INSTRUCTIONS FOR THE TASK
Scan the entries and copy each line where the word "TaskPlanOptions" is present.

DATASET
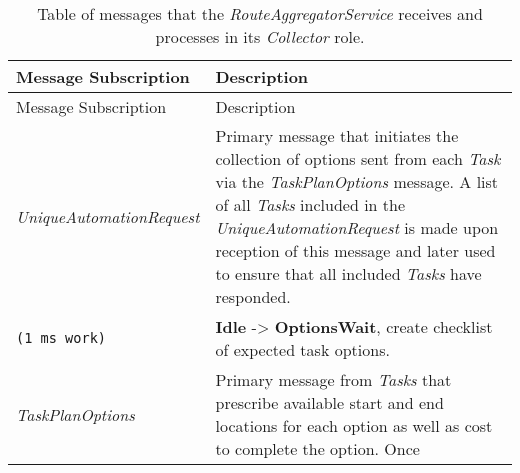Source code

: \begin{longtable}[c]{@{}ll@{}}
\caption{Table of messages that the \emph{RouteAggregatorService}
receives and processes in its \emph{Collector} role.}\tabularnewline
\toprule
\begin{minipage}[b]{0.29\columnwidth}\raggedright\strut
Message Subscription
\strut\end{minipage} &
\begin{minipage}[b]{0.65\columnwidth}\raggedright\strut
Description
\strut\end{minipage}\tabularnewline
\midrule
\endfirsthead
\toprule
\begin{minipage}[b]{0.29\columnwidth}\raggedright\strut
Message Subscription
\strut\end{minipage} &
\begin{minipage}[b]{0.65\columnwidth}\raggedright\strut
Description
\strut\end{minipage}\tabularnewline
\midrule
\endhead
\begin{minipage}[t]{0.29\columnwidth}\raggedright\strut
\emph{UniqueAutomationRequest}
\strut\end{minipage} &
\begin{minipage}[t]{0.65\columnwidth}\raggedright\strut
Primary message that initiates the collection of options sent from each
\emph{Task} via the \emph{TaskPlanOptions} message. A list of all
\emph{Tasks} included in the \emph{UniqueAutomationRequest} is made upon
reception of this message and later used to ensure that all included
\emph{Tasks} have responded.
\strut\end{minipage}\tabularnewline
\begin{minipage}[t]{0.29\columnwidth}\raggedright\strut
\begin{verbatim}
(1 ms work)
\end{verbatim}
\strut\end{minipage} &
\begin{minipage}[t]{0.65\columnwidth}\raggedright\strut
\textbf{Idle} -\textgreater{} \textbf{OptionsWait}, create checklist of
expected task options.
\strut\end{minipage}\tabularnewline
\begin{minipage}[t]{0.29\columnwidth}\raggedright\strut
\emph{TaskPlanOptions}
\strut\end{minipage} &
\begin{minipage}[t]{0.65\columnwidth}\raggedright\strut
Primary message from \emph{Tasks} that prescribe available start and end
locations for each option as well as cost to complete the option. Once

\end{minipage}
\end{longtable}
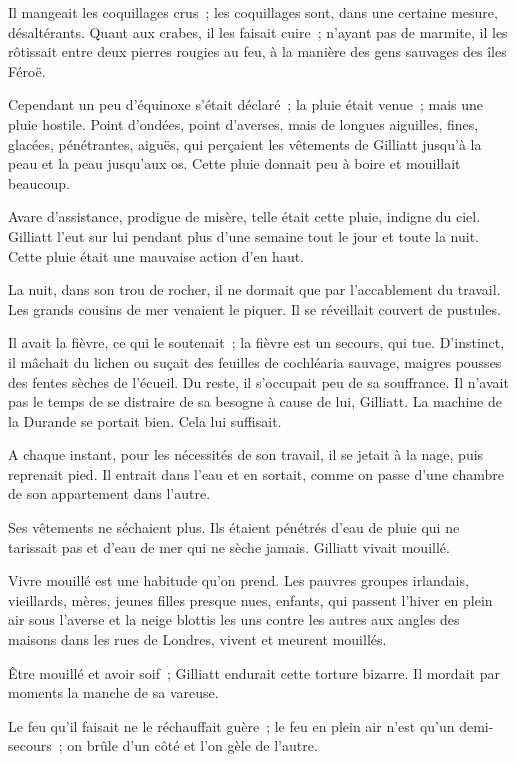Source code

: \documentclass[french,twoside]{book} %
\begin{document}
Il mangeait les coquillages crus ; les coquillages sont, dans une certaine mesure, désaltérants. Quant aux crabes, il les faisait cuire ; n’ayant pas de marmite, il les rôtissait entre deux pierres rougies au feu, à la manière des gens sauvages des îles Féroë.\par
 Cependant un peu d’équinoxe s’était déclaré ; la pluie était venue ; mais une pluie hostile. Point d’ondées, point d’averses, mais de longues aiguilles, fines, glacées, pénétrantes, aiguës, qui perçaient les vêtements de Gilliatt jusqu’à la peau et la peau jusqu’aux os. Cette pluie donnait peu à boire et mouillait beaucoup.\par
Avare d’assistance, prodigue de misère, telle était cette pluie, indigne du ciel. Gilliatt l’eut sur lui pendant plus d’une semaine tout le jour et toute la nuit. Cette pluie était une mauvaise action d’en haut.\par
La nuit, dans son trou de rocher, il ne dormait que par l’accablement du travail. Les grands cousins de mer venaient le piquer. Il se réveillait couvert de pustules.\par
Il avait la fièvre, ce qui le soutenait ; la fièvre est un secours, qui tue. D’instinct, il mâchait du lichen ou suçait des feuilles de cochléaria sauvage, maigres pousses des fentes sèches de l’écueil. Du reste, il s’occupait peu de sa souffrance. Il n’avait pas le temps de se distraire de sa besogne à cause de lui, Gilliatt. La machine de la Durande se portait bien. Cela lui suffisait.\par
A chaque instant, pour les nécessités de son travail, il se jetait à la nage, puis reprenait pied. Il entrait dans l’eau et en sortait, comme on passe d’une chambre de son appartement dans l’autre.\par
Ses vêtements ne séchaient plus. Ils étaient pénétrés d’eau de pluie qui ne tarissait pas et d’eau de mer qui ne sèche jamais. Gilliatt vivait mouillé.\par
 Vivre mouillé est une habitude qu’on prend. Les pauvres groupes irlandais, vieillards, mères, jeunes filles presque nues, enfants, qui passent l’hiver en plein air sous l’averse et la neige blottis les uns contre les autres aux angles des maisons dans les rues de Londres, vivent et meurent mouillés.\par
Être mouillé et avoir soif ; Gilliatt endurait cette torture bizarre. Il mordait par moments la manche de sa vareuse.\par
Le feu qu’il faisait ne le réchauffait guère ; le feu en plein air n’est qu’un demi-secours ; on brûle d’un côté et l’on gèle de l’autre.\par
\end{document}
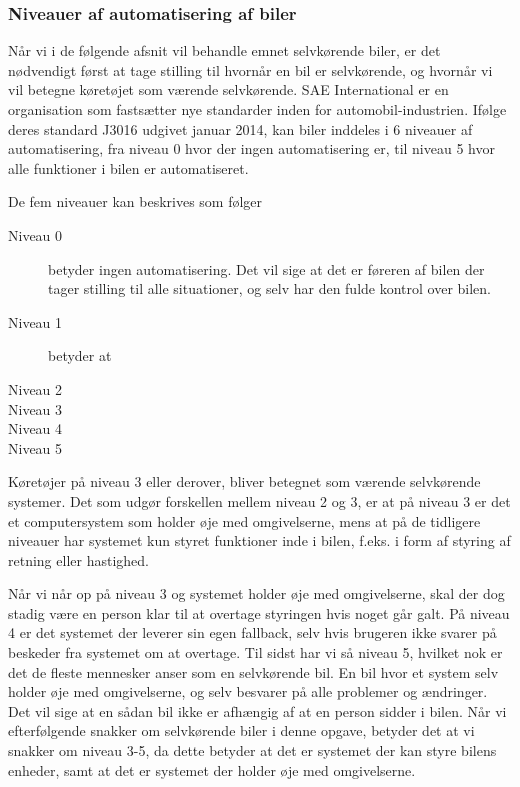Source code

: \subsubsection{Niveauer af automatisering af biler}
Når vi i de følgende afsnit vil behandle emnet selvkørende biler, er det nødvendigt først at tage stilling til hvornår en bil er selvkørende, og hvornår vi vil betegne køretøjet som værende selvkørende. SAE International er en organisation som fastsætter nye standarder inden for automobil-industrien. Ifølge deres standard J3016 udgivet januar 2014, kan biler inddeles i 6 niveauer af automatisering, fra niveau 0 hvor der ingen automatisering er, til niveau 5 hvor alle funktioner i bilen er automatiseret\cite{SAE_J3016}. 

De fem niveauer kan beskrives som følger

\begin{description}
	\item[Niveau 0] betyder ingen automatisering. Det vil sige at det er føreren af bilen der tager stilling til alle situationer, og selv har den fulde kontrol over bilen.
	\item[Niveau 1] betyder at 
	\item[Niveau 2]
	\item[Niveau 3]
	\item[Niveau 4]
	\item[Niveau 5]
\end{description}

Køretøjer på niveau 3 eller derover, bliver betegnet som værende selvkørende systemer. Det som udgør forskellen mellem niveau 2 og 3, er at på niveau 3 er det et computersystem som holder øje med omgivelserne, mens at på de tidligere niveauer har systemet kun styret funktioner inde i bilen, f.eks. i form af styring af retning eller hastighed.

Når vi når op på niveau 3 og systemet holder øje med omgivelserne, skal der dog stadig være en person klar til at overtage styringen hvis noget går galt. På niveau 4 er det systemet der leverer sin egen fallback, selv hvis brugeren ikke svarer på beskeder fra systemet om at overtage. Til sidst har vi så niveau 5, hvilket nok er det de fleste mennesker anser som en selvkørende bil. En bil hvor et system selv holder øje med omgivelserne, og selv besvarer på alle problemer og ændringer. Det vil sige at en sådan bil ikke er afhængig af at en person sidder i bilen. Når vi efterfølgende snakker om selvkørende biler i denne opgave, betyder det at vi snakker om niveau 3-5, da dette betyder at det er systemet der kan styre bilens enheder, samt at det er systemet der holder øje med omgivelserne.

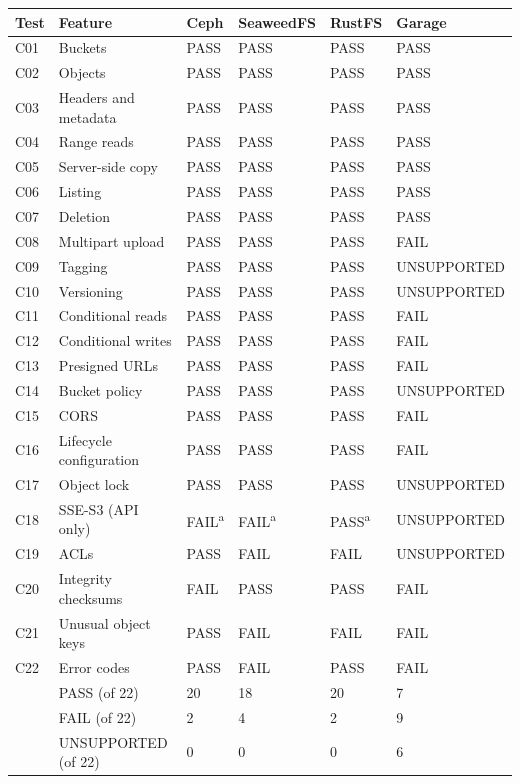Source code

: \begin{tabularx}{\textwidth}{@{}lXllll@{}}
\toprule
Test & Feature & Ceph & SeaweedFS & RustFS & Garage \\
\midrule
C01 & Buckets & PASS & PASS & PASS & PASS \\
C02 & Objects & PASS & PASS & PASS & PASS \\
C03 & Headers and metadata & PASS & PASS & PASS & PASS \\
C04 & Range reads & PASS & PASS & PASS & PASS \\
C05 & Server-side copy & PASS & PASS & PASS & PASS \\
C06 & Listing & PASS & PASS & PASS & PASS \\
C07 & Deletion & PASS & PASS & PASS & PASS \\
\midrule
C08 & Multipart upload & PASS & PASS & PASS & FAIL \\
C09 & Tagging & PASS & PASS & PASS & UNSUPPORTED \\
C10 & Versioning & PASS & PASS & PASS & UNSUPPORTED \\
C11 & Conditional reads & PASS & PASS & PASS & FAIL \\
C12 & Conditional writes & PASS & PASS & PASS & FAIL \\
C13 & Presigned URLs & PASS & PASS & PASS & FAIL \\
C14 & Bucket policy & PASS & PASS & PASS & UNSUPPORTED \\
C15 & CORS & PASS & PASS & PASS & FAIL \\
C16 & Lifecycle configuration & PASS & PASS & PASS & FAIL \\
C17 & Object lock & PASS & PASS & PASS & UNSUPPORTED \\
C18 & SSE-S3 (API only) & FAIL\textsuperscript{a} & FAIL\textsuperscript{a} & PASS\textsuperscript{a} & UNSUPPORTED \\
C19 & ACLs & PASS & FAIL & FAIL & UNSUPPORTED \\
C20 & Integrity checksums & FAIL & PASS & PASS & FAIL \\
C21 & Unusual object keys & PASS & FAIL & FAIL & FAIL \\
C22 & Error codes & PASS & FAIL & PASS & FAIL \\
\midrule
 & PASS (of 22) & 20 & 18 & 20 & 7 \\
 & FAIL (of 22) & 2 & 4 & 2 & 9 \\
 & UNSUPPORTED (of 22) & 0 & 0 & 0 & 6 \\
\bottomrule
\end{tabularx}
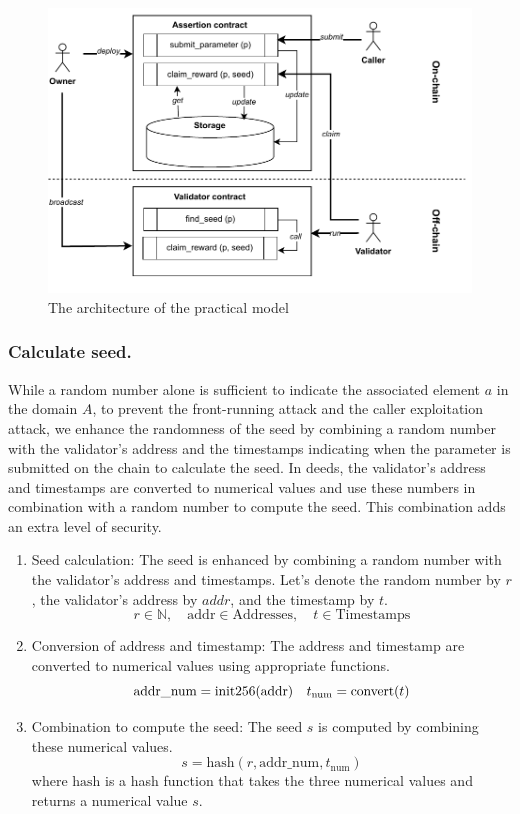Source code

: \documentclass[runningheads]{llncs}
\begin{document}
\begin{figure}
\centering
\includegraphics[scale=.8]{assertion}
\caption{The architecture of the practical model}
\label{fig.architect}
\end{figure}
\subsubsection{Calculate seed.}
While a random number alone is sufficient to indicate the associated element $a$ in the domain $A$, to prevent the front-running attack and the caller exploitation attack, we enhance the randomness of the seed by combining a random number with the validator's address and the timestamps indicating when the parameter is submitted on the chain to calculate the seed. In deeds, the validator's address and timestamps are converted to numerical values and use these numbers in combination with a random number to compute the seed. This combination adds an extra level of security. 
\begin{enumerate}
\item 
Seed calculation: The seed is enhanced by combining a random number with the validator's address and timestamps. Let's denote the random number by $r$, the validator's address by $addr$, and the timestamp by $t$.
\begin{equation}
r \in \mathbb{N}, \quad \text{addr} \in \text{Addresses}, \quad t \in \text{Timestamps}
\end{equation}
\item Conversion of address and timestamp: The address and timestamp are converted to numerical values using appropriate functions.
\begin{equation}
\text{addr\_num} = \text{init256}(\text{addr}) \\
 \quad t_{\text{num}} = \text{convert}(t)
\end{equation}
\item Combination to compute the seed: The seed $s$ is computed by combining these numerical values.
\begin{equation}
s = \text{hash}(r, \text{addr\_num}, t_{\text{num}})
\end{equation}
where \(\text{hash}\) is a hash function that takes the three numerical values and returns a numerical value \( s \).
\end{enumerate}
\end{document}
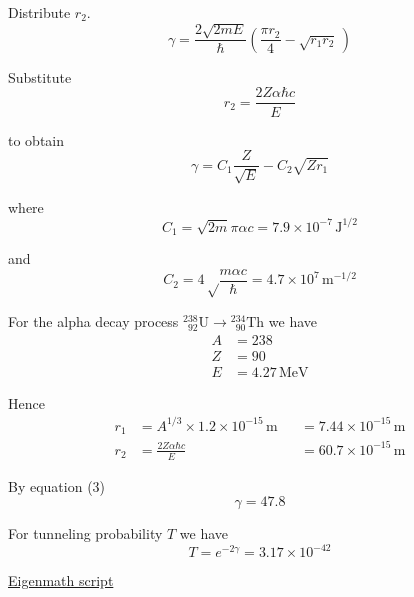 Distribute $r_2$.
\begin{equation*}
\gamma=\frac{2\sqrt{2mE}}{\hbar}
\left(
\frac{\pi r_2}{4}
-\sqrt{r_1r_2}\,
\right)
\end{equation*}

Substitute
\begin{equation*}
r_2=\frac{2Z\alpha\hbar c}{E}
\end{equation*}

to obtain
\begin{equation*}
\gamma=C_1\frac{Z}{\sqrt E}-C_2\sqrt{Zr_1}
\tag{3}
\end{equation*}

where
\begin{equation*}
C_1=\sqrt{2m}\pi\alpha c=7.9\times10^{-7}\,\text{J}^{1/2}
\end{equation*}

and
\begin{equation*}
C_2=4\sqrt\frac{m\alpha c}{\hbar}=4.7\times10^7\,\text{m}^{-1/2}
\end{equation*}

For the alpha decay process
${}^{238}_{\phantom{0}92}\mathrm U
\rightarrow{}^{234}_{\phantom{0}90}\mathrm{Th}$ we have
\begin{align*}
A&=238
\\
Z&=90
\\
E&=4.27\,\text{MeV}
\end{align*}

Hence
\begin{equation*}
\begin{aligned}
r_1&=A^{1/3}\times1.2\times10^{-15}\,\text{m} & &=7.44\times10^{-15}\,\text{m}
\\
r_2&=\frac{2Z\alpha\hbar c}{E} & &=60.7\times10^{-15}\,\text{m}
\end{aligned}
\tag{4}
\end{equation*}

By equation (3)
\begin{equation*}
\gamma=47.8
\end{equation*}

For tunneling probability $T$ we have
\begin{equation*}
T=e^{-2\gamma}=3.17\times10^{-42}
\end{equation*}

\href{https://georgeweigt.github.io/examples/alpha-decay-1-demo.html}{Eigenmath script}


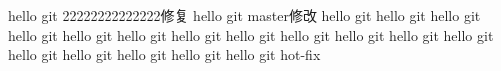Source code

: hello git 22222222222222修复
hello git master修改
hello git
hello git
hello git
hello git
hello git
hello git
hello git
hello git
hello git
hello git
hello git
hello git
hello git
hello git
hello git
hello git
hello git hot-fix
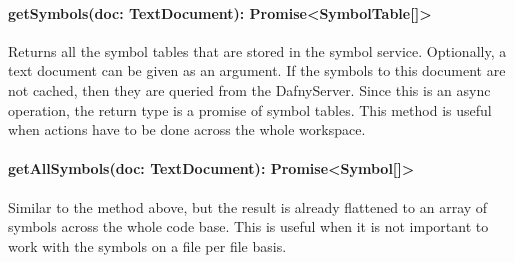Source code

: \paragraph{getSymbols(doc: TextDocument): Promise<SymbolTable[]>} Returns all the symbol tables that are stored in the symbol service. Optionally, a text document can be given as an argument. If the symbols to this document are not cached, then they are queried from the DafnyServer. Since this is an async operation, the return type is a promise of symbol tables. This method is useful when actions have to be done across the whole workspace.

\paragraph{getAllSymbols(doc: TextDocument): Promise<Symbol[]>} Similar to the method above, but the result is already flattened to an array of symbols across the whole code base. This is useful when it is not important to work with the symbols on a file per file basis.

ANSWER AREA
\emph{Task} via the \emph{TaskPlanOptions} message. A list of all
\emph{TaskPlanOptions}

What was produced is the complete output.